• Task to complete
What lines of the data hold the string "operatorname"? Copy them all.

──────

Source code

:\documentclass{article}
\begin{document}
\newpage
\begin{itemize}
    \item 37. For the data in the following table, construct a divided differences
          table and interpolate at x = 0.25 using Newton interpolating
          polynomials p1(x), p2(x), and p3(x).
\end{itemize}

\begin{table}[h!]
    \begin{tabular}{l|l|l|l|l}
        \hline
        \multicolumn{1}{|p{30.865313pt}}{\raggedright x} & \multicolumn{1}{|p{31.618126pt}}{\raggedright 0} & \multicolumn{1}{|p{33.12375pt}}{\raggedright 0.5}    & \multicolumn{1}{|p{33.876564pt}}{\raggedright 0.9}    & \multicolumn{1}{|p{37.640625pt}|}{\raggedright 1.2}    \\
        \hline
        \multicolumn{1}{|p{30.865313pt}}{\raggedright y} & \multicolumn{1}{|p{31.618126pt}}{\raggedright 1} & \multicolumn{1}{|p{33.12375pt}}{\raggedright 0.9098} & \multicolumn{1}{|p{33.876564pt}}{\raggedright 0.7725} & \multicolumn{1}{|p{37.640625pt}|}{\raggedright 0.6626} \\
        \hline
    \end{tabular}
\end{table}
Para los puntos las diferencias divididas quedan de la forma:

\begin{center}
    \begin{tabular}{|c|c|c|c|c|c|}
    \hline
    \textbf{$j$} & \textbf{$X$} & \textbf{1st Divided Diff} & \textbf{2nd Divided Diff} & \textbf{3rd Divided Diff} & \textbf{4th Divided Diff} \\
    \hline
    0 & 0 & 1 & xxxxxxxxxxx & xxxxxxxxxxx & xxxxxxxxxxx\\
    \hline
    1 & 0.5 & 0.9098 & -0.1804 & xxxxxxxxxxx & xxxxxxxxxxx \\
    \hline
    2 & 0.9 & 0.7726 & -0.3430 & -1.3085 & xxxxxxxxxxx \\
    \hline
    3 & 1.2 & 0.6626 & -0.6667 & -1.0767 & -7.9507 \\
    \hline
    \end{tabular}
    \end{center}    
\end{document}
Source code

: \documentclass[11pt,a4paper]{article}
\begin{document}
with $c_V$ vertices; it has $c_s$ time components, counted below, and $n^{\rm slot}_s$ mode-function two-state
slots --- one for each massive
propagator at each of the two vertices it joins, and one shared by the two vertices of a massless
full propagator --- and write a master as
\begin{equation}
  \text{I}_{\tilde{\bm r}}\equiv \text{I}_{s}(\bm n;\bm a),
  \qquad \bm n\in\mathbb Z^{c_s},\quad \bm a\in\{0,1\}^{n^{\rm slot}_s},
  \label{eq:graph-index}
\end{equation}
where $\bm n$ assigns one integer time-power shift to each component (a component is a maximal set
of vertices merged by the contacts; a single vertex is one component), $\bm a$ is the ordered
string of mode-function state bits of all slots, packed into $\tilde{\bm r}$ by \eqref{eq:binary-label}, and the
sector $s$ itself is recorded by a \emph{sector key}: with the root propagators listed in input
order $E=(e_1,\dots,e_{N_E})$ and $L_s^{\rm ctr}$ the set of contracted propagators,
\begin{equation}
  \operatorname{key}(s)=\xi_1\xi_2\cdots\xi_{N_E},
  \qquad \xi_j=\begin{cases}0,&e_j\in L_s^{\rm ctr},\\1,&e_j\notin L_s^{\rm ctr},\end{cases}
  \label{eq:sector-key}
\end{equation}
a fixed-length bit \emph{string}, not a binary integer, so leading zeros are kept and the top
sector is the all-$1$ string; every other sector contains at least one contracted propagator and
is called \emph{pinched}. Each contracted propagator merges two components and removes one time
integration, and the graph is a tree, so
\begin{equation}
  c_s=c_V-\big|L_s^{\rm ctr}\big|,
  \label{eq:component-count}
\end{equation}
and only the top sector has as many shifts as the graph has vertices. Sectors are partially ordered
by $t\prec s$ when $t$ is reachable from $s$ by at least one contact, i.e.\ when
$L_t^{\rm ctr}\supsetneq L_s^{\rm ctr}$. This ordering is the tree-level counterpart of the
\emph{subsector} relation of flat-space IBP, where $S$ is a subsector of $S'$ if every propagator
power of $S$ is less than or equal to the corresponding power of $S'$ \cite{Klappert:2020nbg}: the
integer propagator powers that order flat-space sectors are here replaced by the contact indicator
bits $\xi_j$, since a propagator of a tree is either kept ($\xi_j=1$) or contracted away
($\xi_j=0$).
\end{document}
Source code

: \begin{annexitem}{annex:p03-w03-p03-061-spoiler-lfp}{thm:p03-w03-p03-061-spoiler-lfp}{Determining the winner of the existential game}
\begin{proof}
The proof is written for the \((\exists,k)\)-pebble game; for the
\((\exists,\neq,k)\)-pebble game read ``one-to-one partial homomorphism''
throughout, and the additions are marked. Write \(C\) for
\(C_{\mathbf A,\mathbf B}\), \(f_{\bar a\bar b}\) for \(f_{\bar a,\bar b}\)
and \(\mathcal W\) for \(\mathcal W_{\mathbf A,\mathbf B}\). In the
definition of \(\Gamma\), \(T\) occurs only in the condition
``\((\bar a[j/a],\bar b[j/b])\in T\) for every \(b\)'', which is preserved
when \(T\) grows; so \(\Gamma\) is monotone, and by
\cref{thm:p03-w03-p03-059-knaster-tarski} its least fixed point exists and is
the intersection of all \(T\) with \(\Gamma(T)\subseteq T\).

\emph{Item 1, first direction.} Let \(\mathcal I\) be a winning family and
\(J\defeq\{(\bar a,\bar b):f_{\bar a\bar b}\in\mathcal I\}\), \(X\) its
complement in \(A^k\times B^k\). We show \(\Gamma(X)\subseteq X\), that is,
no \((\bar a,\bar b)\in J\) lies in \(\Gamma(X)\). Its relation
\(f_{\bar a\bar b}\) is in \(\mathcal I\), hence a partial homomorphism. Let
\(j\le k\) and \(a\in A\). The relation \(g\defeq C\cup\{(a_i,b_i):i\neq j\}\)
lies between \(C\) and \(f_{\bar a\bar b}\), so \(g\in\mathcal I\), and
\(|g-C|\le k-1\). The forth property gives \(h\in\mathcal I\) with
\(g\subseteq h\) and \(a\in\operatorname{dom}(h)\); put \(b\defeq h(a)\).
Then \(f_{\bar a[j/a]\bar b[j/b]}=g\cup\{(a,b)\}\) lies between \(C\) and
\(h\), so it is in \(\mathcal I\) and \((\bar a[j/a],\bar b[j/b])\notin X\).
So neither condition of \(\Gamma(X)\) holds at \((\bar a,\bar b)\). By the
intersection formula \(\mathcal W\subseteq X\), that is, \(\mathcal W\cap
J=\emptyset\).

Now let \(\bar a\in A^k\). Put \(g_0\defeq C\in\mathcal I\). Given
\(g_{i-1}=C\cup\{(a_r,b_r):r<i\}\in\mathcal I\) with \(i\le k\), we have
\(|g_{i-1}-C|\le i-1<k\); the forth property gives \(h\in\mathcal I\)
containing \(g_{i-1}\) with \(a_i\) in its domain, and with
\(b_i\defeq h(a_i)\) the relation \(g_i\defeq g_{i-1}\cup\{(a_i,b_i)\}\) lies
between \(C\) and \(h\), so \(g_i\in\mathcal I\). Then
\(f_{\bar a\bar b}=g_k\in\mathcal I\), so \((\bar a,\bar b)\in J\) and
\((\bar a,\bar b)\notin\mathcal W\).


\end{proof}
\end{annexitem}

──────

• Exercise solution
  \operatorname{key}(s)=\xi_1\xi_2\cdots\xi_{N_E},
\(g\subseteq h\) and \(a\in\operatorname{dom}(h)\); put \(b\defeq h(a)\).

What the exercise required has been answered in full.